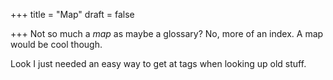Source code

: +++
title = "Map"
draft = false

+++
Not so much a *map* as maybe a glossary? No, more of an index. A map would be
cool though.

Look I just needed an easy way to get at tags when looking up old stuff.
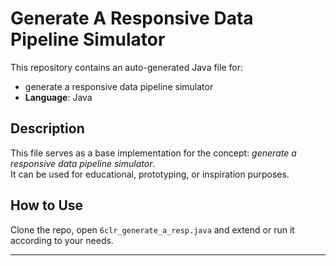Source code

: # Generate A Responsive Data Pipeline Simulator

This repository contains an auto-generated Java file for:

- generate a responsive data pipeline simulator
- **Language**: Java

## Description

This file serves as a base implementation for the concept: *generate a responsive data pipeline simulator*.  
It can be used for educational, prototyping, or inspiration purposes.

## How to Use

Clone the repo, open `6clr_generate_a_resp.java` and extend or run it according to your needs.

---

----

Take the entries above and restate them word for word, minus their images.

EXERCISE RESULT ▸
Source code

: +++
title = "Map"
draft = false

+++
Not so much a *map* as maybe a glossary? No, more of an index. A map would be
cool though.

Look I just needed an easy way to get at tags when looking up old stuff.
Source code

: # Generate A Responsive Data Pipeline Simulator

This repository contains an auto-generated Java file for:

- generate a responsive data pipeline simulator
- **Language**: Java

## Description

This file serves as a base implementation for the concept: *generate a responsive data pipeline simulator*.  
It can be used for educational, prototyping, or inspiration purposes.

## How to Use

Clone the repo, open `6clr_generate_a_resp.java` and extend or run it according to your needs.

---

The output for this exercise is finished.